▶ WHAT TO WORK ON: Output the full listing below exactly.
────────────────
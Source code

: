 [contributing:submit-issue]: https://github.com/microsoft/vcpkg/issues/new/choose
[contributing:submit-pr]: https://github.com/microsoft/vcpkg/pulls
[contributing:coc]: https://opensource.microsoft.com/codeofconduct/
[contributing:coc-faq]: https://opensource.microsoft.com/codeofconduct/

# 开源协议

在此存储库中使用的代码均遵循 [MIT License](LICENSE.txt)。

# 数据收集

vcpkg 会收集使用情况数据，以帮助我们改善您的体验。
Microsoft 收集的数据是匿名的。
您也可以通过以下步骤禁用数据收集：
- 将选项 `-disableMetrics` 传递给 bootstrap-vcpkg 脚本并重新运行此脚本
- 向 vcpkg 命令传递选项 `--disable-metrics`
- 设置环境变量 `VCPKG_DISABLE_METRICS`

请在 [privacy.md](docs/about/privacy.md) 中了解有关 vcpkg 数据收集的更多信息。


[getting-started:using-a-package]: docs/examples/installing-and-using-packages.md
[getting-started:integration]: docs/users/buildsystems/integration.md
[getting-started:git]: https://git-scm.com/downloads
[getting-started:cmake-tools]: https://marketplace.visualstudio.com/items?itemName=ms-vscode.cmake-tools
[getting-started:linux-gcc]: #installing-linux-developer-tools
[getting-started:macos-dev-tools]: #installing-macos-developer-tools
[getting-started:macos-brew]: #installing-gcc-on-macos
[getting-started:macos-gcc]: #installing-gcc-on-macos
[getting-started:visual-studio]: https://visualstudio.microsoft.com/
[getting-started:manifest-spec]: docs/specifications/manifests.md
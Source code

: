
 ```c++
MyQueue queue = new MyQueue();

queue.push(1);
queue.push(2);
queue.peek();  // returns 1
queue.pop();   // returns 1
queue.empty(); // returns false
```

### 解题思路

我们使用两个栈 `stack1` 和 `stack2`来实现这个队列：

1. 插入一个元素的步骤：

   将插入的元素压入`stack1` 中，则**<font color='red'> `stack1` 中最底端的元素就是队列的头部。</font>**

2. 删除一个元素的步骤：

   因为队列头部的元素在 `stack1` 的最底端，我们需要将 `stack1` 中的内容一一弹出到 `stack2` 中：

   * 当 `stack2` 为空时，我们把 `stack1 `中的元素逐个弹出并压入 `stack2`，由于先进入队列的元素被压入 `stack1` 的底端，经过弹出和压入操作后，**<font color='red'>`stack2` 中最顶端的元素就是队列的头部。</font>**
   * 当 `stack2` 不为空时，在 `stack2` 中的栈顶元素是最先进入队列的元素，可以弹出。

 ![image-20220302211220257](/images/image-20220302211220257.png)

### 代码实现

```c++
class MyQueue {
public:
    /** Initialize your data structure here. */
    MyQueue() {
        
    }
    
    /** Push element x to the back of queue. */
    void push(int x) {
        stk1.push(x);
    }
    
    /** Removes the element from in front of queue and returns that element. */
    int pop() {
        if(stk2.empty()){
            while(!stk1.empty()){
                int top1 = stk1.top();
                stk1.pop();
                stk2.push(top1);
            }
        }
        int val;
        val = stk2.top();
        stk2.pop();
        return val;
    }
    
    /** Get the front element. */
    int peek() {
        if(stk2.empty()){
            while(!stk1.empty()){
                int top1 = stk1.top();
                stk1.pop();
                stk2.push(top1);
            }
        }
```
────────────────
▶ TASK OUTPUT:
Source code

: [contributing:submit-issue]: https://github.com/microsoft/vcpkg/issues/new/choose
[contributing:submit-pr]: https://github.com/microsoft/vcpkg/pulls
[contributing:coc]: https://opensource.microsoft.com/codeofconduct/
[contributing:coc-faq]: https://opensource.microsoft.com/codeofconduct/

# 开源协议

在此存储库中使用的代码均遵循 [MIT License](LICENSE.txt)。

# 数据收集

vcpkg 会收集使用情况数据，以帮助我们改善您的体验。
Microsoft 收集的数据是匿名的。
您也可以通过以下步骤禁用数据收集：
- 将选项 `-disableMetrics` 传递给 bootstrap-vcpkg 脚本并重新运行此脚本
- 向 vcpkg 命令传递选项 `--disable-metrics`
- 设置环境变量 `VCPKG_DISABLE_METRICS`

请在 [privacy.md](docs/about/privacy.md) 中了解有关 vcpkg 数据收集的更多信息。


[getting-started:using-a-package]: docs/examples/installing-and-using-packages.md
[getting-started:integration]: docs/users/buildsystems/integration.md
[getting-started:git]: https://git-scm.com/downloads
[getting-started:cmake-tools]: https://marketplace.visualstudio.com/items?itemName=ms-vscode.cmake-tools
[getting-started:linux-gcc]: #installing-linux-developer-tools
[getting-started:macos-dev-tools]: #installing-macos-developer-tools
[getting-started:macos-brew]: #installing-gcc-on-macos
[getting-started:macos-gcc]: #installing-gcc-on-macos
[getting-started:visual-studio]: https://visualstudio.microsoft.com/
[getting-started:manifest-spec]: docs/specifications/manifests.md
Source code

:
 ```c++
MyQueue queue = new MyQueue();

queue.push(1);
queue.push(2);
queue.peek();  // returns 1
queue.pop();   // returns 1
queue.empty(); // returns false
```

### 解题思路

我们使用两个栈 `stack1` 和 `stack2`来实现这个队列：

1. 插入一个元素的步骤：

   将插入的元素压入`stack1` 中，则**<font color='red'> `stack1` 中最底端的元素就是队列的头部。</font>**

2. 删除一个元素的步骤：

   因为队列头部的元素在 `stack1` 的最底端，我们需要将 `stack1` 中的内容一一弹出到 `stack2` 中：

   * 当 `stack2` 为空时，我们把 `stack1 `中的元素逐个弹出并压入 `stack2`，由于先进入队列的元素被压入 `stack1` 的底端，经过弹出和压入操作后，**<font color='red'>`stack2` 中最顶端的元素就是队列的头部。</font>**
   * 当 `stack2` 不为空时，在 `stack2` 中的栈顶元素是最先进入队列的元素，可以弹出。

 ![image-20220302211220257](/images/image-20220302211220257.png)

### 代码实现

```c++
class MyQueue {
public:
    /** Initialize your data structure here. */
    MyQueue() {
        
    }
    
    /** Push element x to the back of queue. */
    void push(int x) {
        stk1.push(x);
    }
    
    /** Removes the element from in front of queue and returns that element. */
    int pop() {
        if(stk2.empty()){
            while(!stk1.empty()){
                int top1 = stk1.top();
                stk1.pop();
                stk2.push(top1);
            }
        }
        int val;
        val = stk2.top();
        stk2.pop();
        return val;
    }
    
    /** Get the front element. */
    int peek() {
        if(stk2.empty()){
            while(!stk1.empty()){
                int top1 = stk1.top();
                stk1.pop();
                stk2.push(top1);
            }
        }
```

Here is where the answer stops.